▶ [WHAT YOU WILL DO] A complete answer lists every line of the entries below where the string "export" appears.

▶ [SUPPLIED INFORMATION]
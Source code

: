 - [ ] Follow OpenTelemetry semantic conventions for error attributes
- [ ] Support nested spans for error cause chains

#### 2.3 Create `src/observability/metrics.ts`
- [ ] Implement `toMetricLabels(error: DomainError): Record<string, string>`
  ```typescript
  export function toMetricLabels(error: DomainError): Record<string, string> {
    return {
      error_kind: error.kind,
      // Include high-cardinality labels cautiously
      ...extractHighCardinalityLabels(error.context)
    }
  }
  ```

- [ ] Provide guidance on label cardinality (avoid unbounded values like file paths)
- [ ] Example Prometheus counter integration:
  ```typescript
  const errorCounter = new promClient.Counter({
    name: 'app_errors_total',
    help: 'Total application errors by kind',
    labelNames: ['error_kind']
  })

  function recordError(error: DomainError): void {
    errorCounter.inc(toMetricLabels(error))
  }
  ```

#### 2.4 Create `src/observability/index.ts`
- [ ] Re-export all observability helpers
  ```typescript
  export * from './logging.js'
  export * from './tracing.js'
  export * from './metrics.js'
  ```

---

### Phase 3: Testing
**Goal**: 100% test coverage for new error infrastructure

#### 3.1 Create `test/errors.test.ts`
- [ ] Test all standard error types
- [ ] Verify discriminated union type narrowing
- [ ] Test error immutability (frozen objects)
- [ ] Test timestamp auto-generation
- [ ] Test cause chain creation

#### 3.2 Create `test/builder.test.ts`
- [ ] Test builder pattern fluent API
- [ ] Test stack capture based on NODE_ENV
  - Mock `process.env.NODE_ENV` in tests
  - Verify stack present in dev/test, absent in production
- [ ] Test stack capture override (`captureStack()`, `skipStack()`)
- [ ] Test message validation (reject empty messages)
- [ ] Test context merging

...

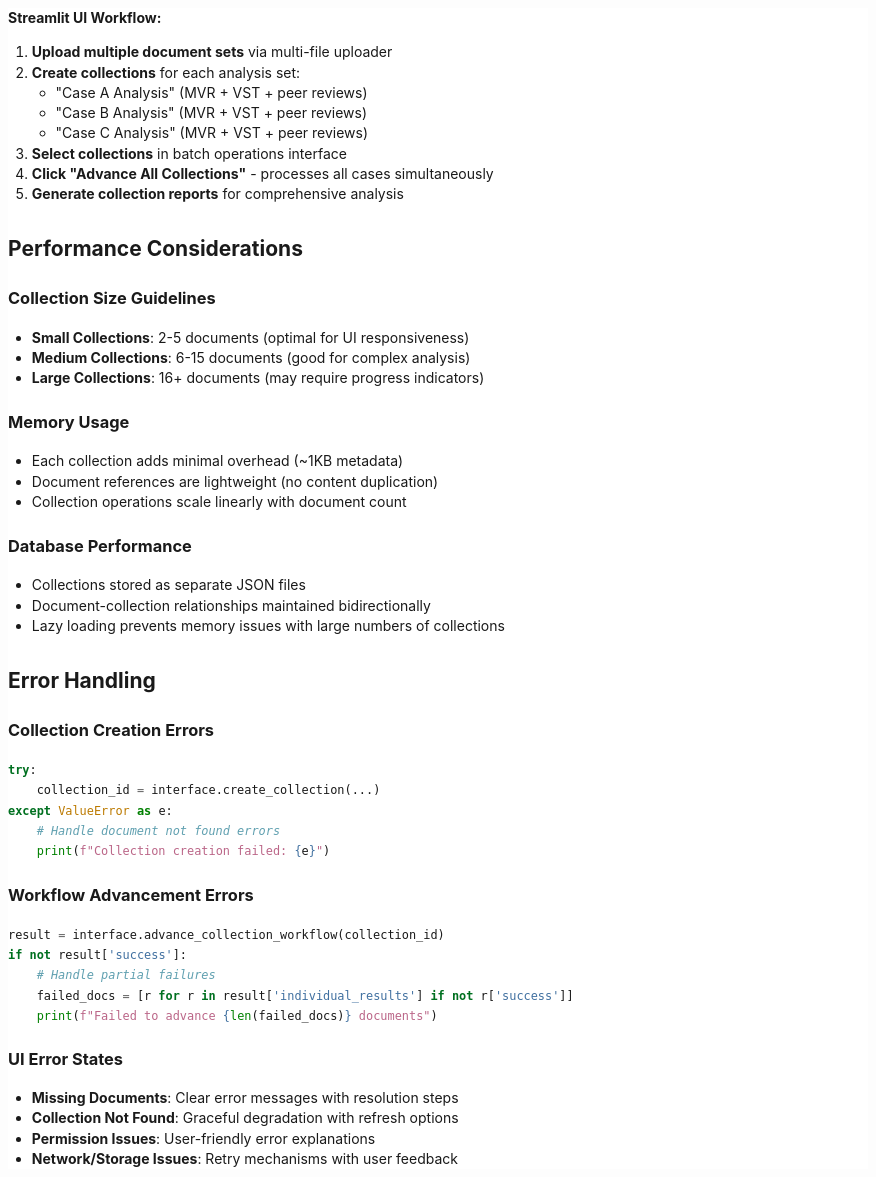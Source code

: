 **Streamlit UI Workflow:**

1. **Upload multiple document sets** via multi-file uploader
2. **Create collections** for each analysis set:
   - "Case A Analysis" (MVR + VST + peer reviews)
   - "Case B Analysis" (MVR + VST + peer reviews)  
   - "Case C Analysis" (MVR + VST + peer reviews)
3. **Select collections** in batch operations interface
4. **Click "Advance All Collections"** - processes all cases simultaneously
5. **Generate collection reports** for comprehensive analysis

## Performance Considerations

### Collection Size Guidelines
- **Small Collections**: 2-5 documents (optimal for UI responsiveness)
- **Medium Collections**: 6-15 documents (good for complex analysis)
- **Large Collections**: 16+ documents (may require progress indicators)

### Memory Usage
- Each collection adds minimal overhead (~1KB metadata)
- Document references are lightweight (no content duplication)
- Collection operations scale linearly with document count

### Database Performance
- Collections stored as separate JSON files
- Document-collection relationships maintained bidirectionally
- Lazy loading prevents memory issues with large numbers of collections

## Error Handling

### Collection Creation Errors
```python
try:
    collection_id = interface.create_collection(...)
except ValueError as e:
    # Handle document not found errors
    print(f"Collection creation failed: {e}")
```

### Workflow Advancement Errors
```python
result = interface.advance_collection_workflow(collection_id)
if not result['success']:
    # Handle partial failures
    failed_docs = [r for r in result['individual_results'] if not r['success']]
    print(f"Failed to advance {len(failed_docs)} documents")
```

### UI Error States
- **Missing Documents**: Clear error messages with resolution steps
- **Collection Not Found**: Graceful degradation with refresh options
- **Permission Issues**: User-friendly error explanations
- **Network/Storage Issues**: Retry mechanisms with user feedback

--

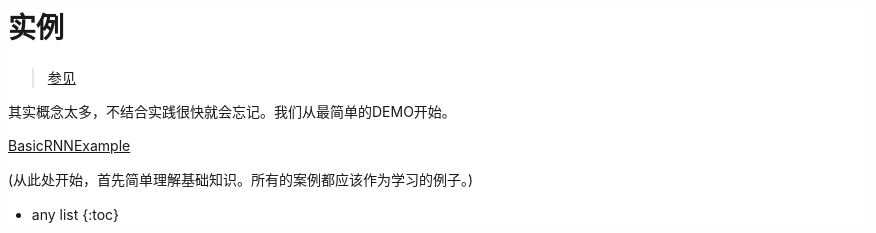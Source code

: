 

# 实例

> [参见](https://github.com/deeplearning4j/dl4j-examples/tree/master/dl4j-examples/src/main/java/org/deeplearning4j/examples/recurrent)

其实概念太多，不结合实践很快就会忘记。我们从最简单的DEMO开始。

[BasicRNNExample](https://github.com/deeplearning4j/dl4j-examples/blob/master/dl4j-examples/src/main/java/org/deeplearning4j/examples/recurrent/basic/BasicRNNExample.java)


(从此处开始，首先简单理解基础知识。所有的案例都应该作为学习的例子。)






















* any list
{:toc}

▶ [RESPONSE TO THIS EXERCISE]
  export function toMetricLabels(error: DomainError): Record<string, string> {
- [ ] Re-export all observability helpers
  export * from './logging.js'
  export * from './tracing.js'
  export * from './metrics.js'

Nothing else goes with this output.